Beating the Odds – Susquehanna International – Jeff Yass

Jeff Yass was always a little different from his peers — a brilliant young man taken with poker and horse racing and the power of rational decision-making. He’s used all of it to turn his company — Bala Cynwyd’s stealthy and mysterious Susquehanna International — into one of the world’s most lucrative and powerful financial firms

The index option game was blamed by many at the time for making the Black Market collapse worse — and some big Wall Street firms got out of it. Two years later, Wall Street revealed which firms were the busiest in index options, and there was relatively tiny Susquehanna — with just $25 million in capital — at the top of the list, with trading big-timers like Morgan Stanley and Merrill Lynch. Few on Wall Street had even heard of Susquehanna.
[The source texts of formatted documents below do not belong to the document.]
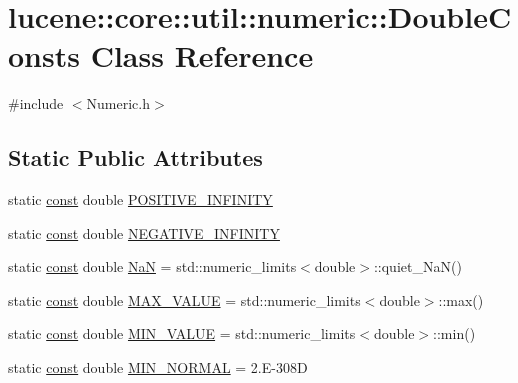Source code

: \hypertarget{classlucene_1_1core_1_1util_1_1numeric_1_1DoubleConsts}{}\section{lucene\+:\+:core\+:\+:util\+:\+:numeric\+:\+:Double\+Consts Class Reference}
\label{classlucene_1_1core_1_1util_1_1numeric_1_1DoubleConsts}


{\ttfamily \#include $<$Numeric.\+h$>$}

\subsection*{Static Public Attributes}
\begin{DoxyCompactItemize}
\item 
static \mbox{\hyperlink{ZlibCrc32_8h_a2c212835823e3c54a8ab6d95c652660e}{const}} double \mbox{\hyperlink{classlucene_1_1core_1_1util_1_1numeric_1_1DoubleConsts_ab0bdae992f5d0fe5b7777939cf538913}{P\+O\+S\+I\+T\+I\+V\+E\+\_\+\+I\+N\+F\+I\+N\+I\+TY}}
\item 
static \mbox{\hyperlink{ZlibCrc32_8h_a2c212835823e3c54a8ab6d95c652660e}{const}} double \mbox{\hyperlink{classlucene_1_1core_1_1util_1_1numeric_1_1DoubleConsts_a9d874110cbfbb96c557de6fc06790c74}{N\+E\+G\+A\+T\+I\+V\+E\+\_\+\+I\+N\+F\+I\+N\+I\+TY}}
\item 
static \mbox{\hyperlink{ZlibCrc32_8h_a2c212835823e3c54a8ab6d95c652660e}{const}} double \mbox{\hyperlink{classlucene_1_1core_1_1util_1_1numeric_1_1DoubleConsts_a7fe163af563d638bea6d4d226739ddab}{NaN}} = std\+::numeric\+\_\+limits$<$double$>$\+::quiet\+\_\+\+NaN()
\item 
static \mbox{\hyperlink{ZlibCrc32_8h_a2c212835823e3c54a8ab6d95c652660e}{const}} double \mbox{\hyperlink{classlucene_1_1core_1_1util_1_1numeric_1_1DoubleConsts_a0e64f4e91ba2447a8f89a6d7ec75428d}{M\+A\+X\+\_\+\+V\+A\+L\+UE}} = std\+::numeric\+\_\+limits$<$double$>$\+::max()
\item 
static \mbox{\hyperlink{ZlibCrc32_8h_a2c212835823e3c54a8ab6d95c652660e}{const}} double \mbox{\hyperlink{classlucene_1_1core_1_1util_1_1numeric_1_1DoubleConsts_aba5dd5bfeb948a635f25351eb1dc1c9c}{M\+I\+N\+\_\+\+V\+A\+L\+UE}} = std\+::numeric\+\_\+limits$<$double$>$\+::min()
\item 
static \mbox{\hyperlink{ZlibCrc32_8h_a2c212835823e3c54a8ab6d95c652660e}{const}} double \mbox{\hyperlink{classlucene_1_1core_1_1util_1_1numeric_1_1DoubleConsts_acb2966fdb406ca24e5fd59c27838584a}{M\+I\+N\+\_\+\+N\+O\+R\+M\+AL}} = 2.\+E-\/308D

\end{DoxyCompactItemize}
Stealth. Buying and selling fast. Hundreds of thousands of transactions a day. The finance world was beginning to catch on that Susquehanna was a player. Yass and company would ride their method right on through the high-rolling ’90s and keep adding traders and opening offices across the country and internationally, in Europe and Asia. The company made a fortune.

How Jeff Yass paid a caddie who made a hole in one. The version that has Yass forking over a million bucks to a guy who made a golf shot, which paid for his hip surgery, is wrong, because a million would be a problem — not the amount, but the logistics of packing up that much cash and hauling it around. … Had to be, though, at least $10,000 — anything less than that, Yass wouldn’t be interested. Everybody’s sure of that.

Okay. For the record:

“It was in 2001, the seventh hole,” says John McNeil, longtime caddy at Stonewall, a private club in northwest Chester County, “on the old course. When we were coming off the green at six, he said, ‘If you make a hole in one, I’ll give you a hundred thousand dollars.’” One hundred forty yards, an eight iron. “It never touched the green. Hit the flagstick, and crawled down like a rat in the sewer.”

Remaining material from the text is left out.